Winifred was worn out by the strain of these troubled days, and by the self-controversy that had been going on within her. She fell asleep early in profound exhaustion, the dead sleep of forces overstrained and heart stupefied with trouble. She woke suddenly in the early dawn of the morning, while as yet everything was indistinct. What had woke her, or if it was any external incident at all that had done so, she could not tell at first; there seemed a tingle and vibration in the pale air. Was it the early twittering which had begun faintly among the thick foliage outside? She listened, rising up in her bed, with an intensity for which there seemed no reason, for no definite alarm occurred to her mind. Everything was still, not a sound audible but those first faint chirpings, interrogative, tentative, from the trees. She was about to compose herself to rest again, when suddenly there sounded tingling through the silence the sound of a bell, a little angry, impatient jingle repeated, tearing the stillness. Winifred was too much startled and confused to realise what it was, but she got up hastily, and, throwing her dressing-gown round her, opened her door to hear better. The thought that came first to her mind was, that the summons was at the door, and that it meant one of the boys coming home.

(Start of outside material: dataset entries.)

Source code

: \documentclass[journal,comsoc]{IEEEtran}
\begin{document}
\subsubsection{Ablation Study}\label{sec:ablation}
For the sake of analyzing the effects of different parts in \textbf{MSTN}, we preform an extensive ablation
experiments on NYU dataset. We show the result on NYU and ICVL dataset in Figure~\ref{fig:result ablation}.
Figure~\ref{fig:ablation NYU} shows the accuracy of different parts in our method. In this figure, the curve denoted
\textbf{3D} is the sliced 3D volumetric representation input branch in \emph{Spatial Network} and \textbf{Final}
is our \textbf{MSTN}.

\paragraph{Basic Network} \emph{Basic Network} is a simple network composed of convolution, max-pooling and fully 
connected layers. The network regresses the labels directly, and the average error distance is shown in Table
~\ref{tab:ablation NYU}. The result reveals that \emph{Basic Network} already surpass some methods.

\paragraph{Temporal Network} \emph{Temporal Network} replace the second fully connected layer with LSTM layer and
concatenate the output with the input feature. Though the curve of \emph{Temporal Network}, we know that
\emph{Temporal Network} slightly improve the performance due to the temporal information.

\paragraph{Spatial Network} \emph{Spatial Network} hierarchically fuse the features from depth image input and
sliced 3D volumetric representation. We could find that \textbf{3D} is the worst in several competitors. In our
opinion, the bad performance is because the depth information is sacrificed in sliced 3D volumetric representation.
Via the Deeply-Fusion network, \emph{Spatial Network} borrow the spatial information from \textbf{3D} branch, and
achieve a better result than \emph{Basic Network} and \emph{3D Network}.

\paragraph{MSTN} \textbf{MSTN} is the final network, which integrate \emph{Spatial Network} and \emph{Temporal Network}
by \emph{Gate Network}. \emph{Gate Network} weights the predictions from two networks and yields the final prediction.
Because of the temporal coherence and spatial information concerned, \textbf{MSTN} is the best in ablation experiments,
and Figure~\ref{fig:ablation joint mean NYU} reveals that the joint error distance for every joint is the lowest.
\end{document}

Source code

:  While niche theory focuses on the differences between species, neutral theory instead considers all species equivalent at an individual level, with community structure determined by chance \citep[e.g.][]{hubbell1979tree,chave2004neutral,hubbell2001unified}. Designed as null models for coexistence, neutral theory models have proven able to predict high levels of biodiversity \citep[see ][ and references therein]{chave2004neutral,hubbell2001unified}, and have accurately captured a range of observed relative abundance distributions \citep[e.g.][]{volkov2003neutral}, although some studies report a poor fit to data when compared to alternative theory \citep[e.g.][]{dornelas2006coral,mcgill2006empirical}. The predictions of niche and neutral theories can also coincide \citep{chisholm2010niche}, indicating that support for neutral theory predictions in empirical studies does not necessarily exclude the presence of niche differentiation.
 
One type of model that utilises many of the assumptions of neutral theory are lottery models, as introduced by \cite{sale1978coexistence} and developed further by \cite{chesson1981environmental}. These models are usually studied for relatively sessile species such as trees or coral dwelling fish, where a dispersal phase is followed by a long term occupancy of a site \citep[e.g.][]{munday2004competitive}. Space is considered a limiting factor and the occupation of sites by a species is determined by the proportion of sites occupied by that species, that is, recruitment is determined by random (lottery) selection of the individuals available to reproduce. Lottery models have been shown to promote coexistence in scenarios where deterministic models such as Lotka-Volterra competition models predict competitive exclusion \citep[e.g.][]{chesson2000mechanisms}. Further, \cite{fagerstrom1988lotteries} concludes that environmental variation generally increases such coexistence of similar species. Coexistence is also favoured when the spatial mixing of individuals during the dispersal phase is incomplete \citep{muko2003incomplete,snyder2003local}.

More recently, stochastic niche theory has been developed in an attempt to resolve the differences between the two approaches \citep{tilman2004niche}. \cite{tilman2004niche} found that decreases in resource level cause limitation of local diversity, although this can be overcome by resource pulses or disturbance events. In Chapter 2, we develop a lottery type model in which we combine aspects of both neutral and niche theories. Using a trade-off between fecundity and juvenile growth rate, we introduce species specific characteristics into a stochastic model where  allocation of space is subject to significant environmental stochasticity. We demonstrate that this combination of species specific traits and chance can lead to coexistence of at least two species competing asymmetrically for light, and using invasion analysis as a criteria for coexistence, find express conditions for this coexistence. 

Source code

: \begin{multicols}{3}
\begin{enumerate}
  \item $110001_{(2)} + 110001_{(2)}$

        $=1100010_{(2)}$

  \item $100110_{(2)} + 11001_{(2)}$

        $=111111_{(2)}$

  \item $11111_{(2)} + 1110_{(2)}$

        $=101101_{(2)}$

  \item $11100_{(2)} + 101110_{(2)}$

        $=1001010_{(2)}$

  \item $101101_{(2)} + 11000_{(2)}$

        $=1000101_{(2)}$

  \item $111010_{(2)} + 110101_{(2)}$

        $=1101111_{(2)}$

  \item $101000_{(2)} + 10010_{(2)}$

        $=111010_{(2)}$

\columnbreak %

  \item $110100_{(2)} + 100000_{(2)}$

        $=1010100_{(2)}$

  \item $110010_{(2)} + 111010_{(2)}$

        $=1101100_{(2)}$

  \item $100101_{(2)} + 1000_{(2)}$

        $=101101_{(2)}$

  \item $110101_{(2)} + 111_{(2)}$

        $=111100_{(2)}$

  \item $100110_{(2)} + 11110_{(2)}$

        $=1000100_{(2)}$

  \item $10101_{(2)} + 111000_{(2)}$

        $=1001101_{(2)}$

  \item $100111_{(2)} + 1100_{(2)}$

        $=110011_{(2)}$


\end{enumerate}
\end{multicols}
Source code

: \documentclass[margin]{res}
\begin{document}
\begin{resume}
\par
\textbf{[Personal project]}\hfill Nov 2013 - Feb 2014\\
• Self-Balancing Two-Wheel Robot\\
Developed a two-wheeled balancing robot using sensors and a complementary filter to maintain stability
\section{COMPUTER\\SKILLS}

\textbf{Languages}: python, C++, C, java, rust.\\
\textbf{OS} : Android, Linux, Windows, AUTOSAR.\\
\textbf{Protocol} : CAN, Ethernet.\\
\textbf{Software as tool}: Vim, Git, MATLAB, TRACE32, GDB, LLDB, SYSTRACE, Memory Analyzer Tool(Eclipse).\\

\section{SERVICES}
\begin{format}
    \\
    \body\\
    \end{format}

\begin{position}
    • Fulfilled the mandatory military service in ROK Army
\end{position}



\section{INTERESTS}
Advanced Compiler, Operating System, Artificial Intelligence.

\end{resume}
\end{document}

Her heart leaped to her throat with excitement. The boys had come home at all sorts of hours in the time which was past, but now, what could this summons be? It came again while she stood trembling, wondering; and then, with a cry, Winifred flew along the corridor. Mr. Chester’s room was in the wing, at some distance from the other sleeping-rooms of the house. Everything was silent, an atmosphere of profound sleep, calm tranquillity in the dim air, through which the night-lamp in the hall below burned with a weird glimmer. The blueness of the dawn in its faint pervasion seemed more ghostly than the night.

As Winifred hurried along, another door opened with a hasty sound, and old Hopkins stumbled forth. “What is it, Miss Winifred?”

She had no breath to reply. She put him before her, trembling as they reached Mr. Chester’s door. She was terrified by the thoughts of what she might see. But there was nothing that was terrible to see. A voice came out of the curtains, querulous, with an outburst of abuse at old Hopkins, who never could be made to hear.

“Send for Langton,” Mr. Chester said.